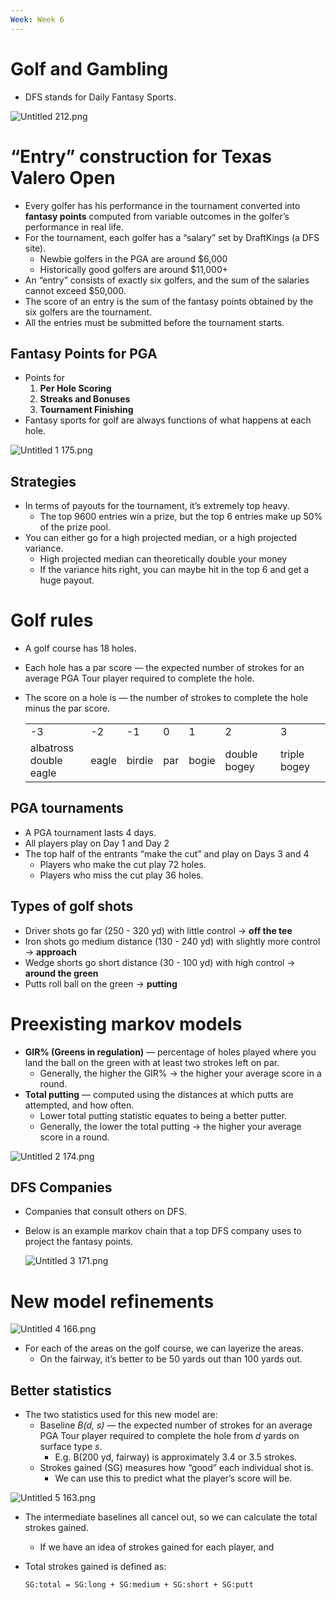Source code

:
 ```yaml
---
Week: Week 6
---
```

# Golf and Gambling

- DFS stands for Daily Fantasy Sports.

![Untitled 212.png](../../attachments/Untitled%20212.png)

# “Entry” construction for Texas Valero Open

- Every golfer has his performance in the tournament converted into **fantasy points** computed from variable outcomes in the golfer’s performance in real life.
- For the tournament, each golfer has a “salary” set by DraftKings (a DFS site).
    - Newbie golfers in the PGA are around $6,000
    - Historically good golfers are around $11,000+
- An “entry” consists of exactly six golfers, and the sum of the salaries cannot exceed $50,000.
- The score of an entry is the sum of the fantasy points obtained by the six golfers are the tournament.
- All the entries must be submitted before the tournament starts.

## Fantasy Points for PGA

- Points for
    1. **Per Hole Scoring**
    2. **Streaks and Bonuses**
    3. **Tournament Finishing**
- Fantasy sports for golf are always functions of what happens at each hole.

![Untitled 1 175.png](../../attachments/Untitled%201%20175.png)

## Strategies

- In terms of payouts for the tournament, it’s extremely top heavy.
    - The top 9600 entries win a prize, but the top 6 entries make up 50% of the prize pool.
- You can either go for a high projected median, or a high projected variance.
    - High projected median can theoretically double your money
    - If the variance hits right, you can maybe hit in the top 6 and get a huge payout.

# Golf rules

- A golf course has 18 holes.
- Each hole has a par score — the expected number of strokes for an average PGA Tour player required to complete the hole.
- The score on a hole is — the number of strokes to complete the hole minus the par score.
    
    |   |   |   |   |   |   |   |
    |---|---|---|---|---|---|---|
    |-3|-2|-1|0|1|2|3|
    |albatross  <br>double eagle|eagle|birdie|par|bogie|double bogey|triple bogey|
    

## PGA tournaments

- A PGA tournament lasts 4 days.
- All players play on Day 1 and Day 2
- The top half of the entrants “make the cut” and play on Days 3 and 4
    - Players who make the cut play 72 holes.
    - Players who miss the cut play 36 holes.

## Types of golf shots

- Driver shots go far (250 - 320 yd) with little control → **off the tee**
- Iron shots go medium distance (130 - 240 yd) with slightly more control → **approach**
- Wedge shorts go short distance (30 - 100 yd) with high control → **around the green**
- Putts roll ball on the green → **putting**

# Preexisting markov models

- **GIR% (Greens in regulation)** — percentage of holes played where you land the ball on the green with at least two strokes left on par.
    - Generally, the higher the GIR% → the higher your average score in a round.
- **Total putting** — computed using the distances at which putts are attempted, and how often.
    - Lower total putting statistic equates to being a better putter.
    - Generally, the lower the total putting → the higher your average score in a round.

![Untitled 2 174.png](../../attachments/Untitled%202%20174.png)

## DFS Companies

- Companies that consult others on DFS.
- Below is an example markov chain that a top DFS company uses to project the fantasy points.
    
    ![Untitled 3 171.png](../../attachments/Untitled%203%20171.png)
    

# New model refinements

![Untitled 4 166.png](../../attachments/Untitled%204%20166.png)

- For each of the areas on the golf course, we can layerize the areas.
    - On the fairway, it’s better to be 50 yards out than 100 yards out.

## Better statistics

- The two statistics used for this new model are:
    - Baseline _B(d, s)_ — the expected number of strokes for an average PGA Tour player required to complete the hole from _d_ yards on surface type _s_.
        - E.g. B(200 yd, fairway) is approximately 3.4 or 3.5 strokes.
    - Strokes gained (SG) measures how “good” each individual shot is.
        - We can use this to predict what the player’s score will be.

![Untitled 5 163.png](../../attachments/Untitled%205%20163.png)

- The intermediate baselines all cancel out, so we can calculate the total strokes gained.
    - If we have an idea of strokes gained for each player, and
- Total strokes gained is defined as:
    
    `SG:total = SG:long + SG:medium + SG:short + SG:putt`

════════════════

● TASK DESCRIPTION:
Copy every line from the material in which the word "ball" can be found.

● REPLY:
- Putts roll ball on the green → **putting**
- **GIR% (Greens in regulation)** — percentage of holes played where you land the ball on the green with at least two strokes left on par.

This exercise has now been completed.